Grover Musical Products, Inc.
- Company type: Private
- Industry: Stringed musical instrument parts
- Founded: 1952
- Headquarters: Cleveland, Ohio, United States
- Website: www.grotro.com

= Grover Musical Products, Inc. =

Grover Musical Products, Inc., is an Ohio based American company that designs, imports, and distributes stringed instrument tuners (machine heads) for guitars, bass guitars, banjos, mandolins, dulcimers, ukuleles, and other instruments. Grover also imports and distributes tuning pegs for violins and bridges for five-string and tenor banjos.
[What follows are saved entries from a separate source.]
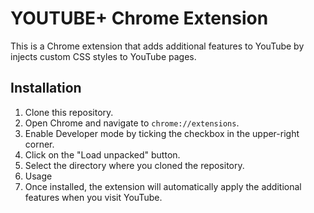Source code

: # YOUTUBE+ Chrome Extension
This is a Chrome extension that adds additional features to YouTube by injects custom CSS styles to YouTube pages.

## Installation
1. Clone this repository.
2. Open Chrome and navigate to `chrome://extensions`.
3. Enable Developer mode by ticking the checkbox in the upper-right corner.
4. Click on the "Load unpacked" button.
5. Select the directory where you cloned the repository.
6. Usage
7. Once installed, the extension will automatically apply the additional features when you visit YouTube.
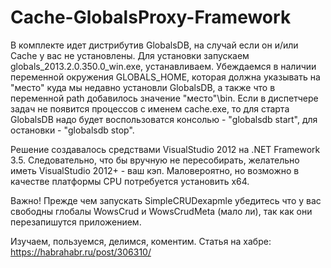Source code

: # Cache-GlobalsProxy-Framework

В комплекте идет дистрибутив GlobalsDB, на случай если он и/или Cache у вас не установлены.
Для установки запускаем globals_2013.2.0.350.0_win.exe, устанавливаем. Убеждаемся в наличии переменной окружения GLOBALS_HOME, которая должна указывать на "место" куда мы недавно установли GlobalsDB, а также что в переменной path добавилось значение "место"\bin.
Если в диспетчере задач не появится процессов с именем cache.exe, то для старта GlobalsDB надо будет воспользоватся консолью - "globalsdb start", для остановки - "globalsdb stop".

Решение создавалось средствами VisualStudio 2012 на .NET Framework 3.5. Следовательно, что бы вручную не пересобирать, желательно иметь VisualStudio 2012+ - ваш кэп. Маловероятно, но возможно в качестве платформы CPU потребуется установить x64.

Важно! Прежде чем запускать SimpleCRUDexapmle убедитесь что у вас свободны глобалы WowsCrud и WowsCrudMeta (мало ли), так как они перезапишутся приложением.

Изучаем, пользуемся, делимся, коментим.
Статья на хабре: https://habrahabr.ru/post/306310/
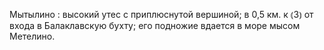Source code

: ---
---

Мытылино
: высокий утес с приплюснутой вершиной; в 0,5 км. к ⦅З⦆ от входа в Балаклавскую бухту; его подножие вдается в море мысом Метелино.
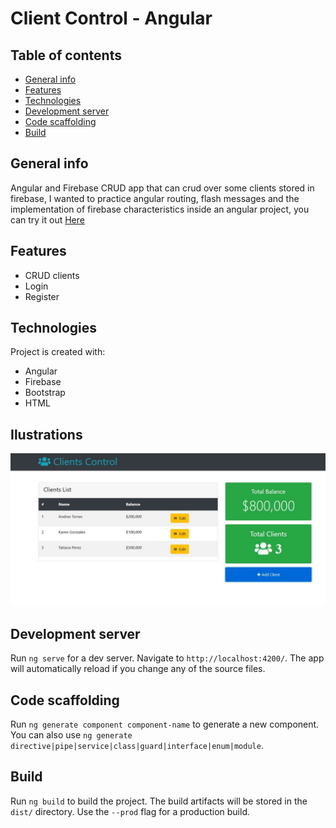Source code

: # Client Control - Angular

## Table of contents
* [General info](#general-info)
* [Features](#features)
* [Technologies](#technologies)
* [Development server](#Development-server)
* [Code scaffolding](#Code-scaffolding)
* [Build](#Build)

## General info
Angular and Firebase CRUD app that can crud over some clients stored in firebase, I wanted to practice angular routing, flash messages and the implementation of firebase characteristics inside an angular project, you can try it out [Here](https://control-clientes-113f8.web.app/)

## Features
* CRUD clients
* Login
* Register
	
## Technologies
Project is created with:
* Angular
* Firebase
* Bootstrap
* HTML

## Ilustrations
![](/src/assets/Screenshot.jpg)

<a name="Development-server"></a>
## Development server

Run `ng serve` for a dev server. Navigate to `http://localhost:4200/`. The app will automatically reload if you change any of the source files.

<a name="Code-scaffolding"></a>
## Code scaffolding

Run `ng generate component component-name` to generate a new component. You can also use `ng generate directive|pipe|service|class|guard|interface|enum|module`.

<a name="Build"></a>
## Build

Run `ng build` to build the project. The build artifacts will be stored in the `dist/` directory. Use the `--prod` flag for a production build.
The company has four divisions—former companies that they acquired: Trophy Music Co., Duplex Percussion Accessories, Grossman Music Corporation, and The Clevelander Drum Company. Grover adopted its name in 1952 when it acquired Grover Accessories Co. (formerly A. D. Grover & Son), following the death of Walter Grover.

== Acquisitions ==
- In September 1965, Grover acquired Oliver T. Knode Co. of Richmond, Indiana — manufacturer of banjo and guitar accessories.
- In December 1965, Grover acquired the Nick Lucas guitar pick line from Mills Music.

== Executives ==
Richard I. Berger (born 1952) is the president. Before becoming president, he had overseen the Trophy Grover Company and Grossman Musical Products, which in 1983, was one of the largest distributors of musical instruments in the U.S. Grossman Musical Products was founded in 1922 by his great uncle, Henry Saul Grossman (1898–1995) who, from 1953 to 1966, owned Rogers Drums. Dann William Skutt (born 1954) is the vice president.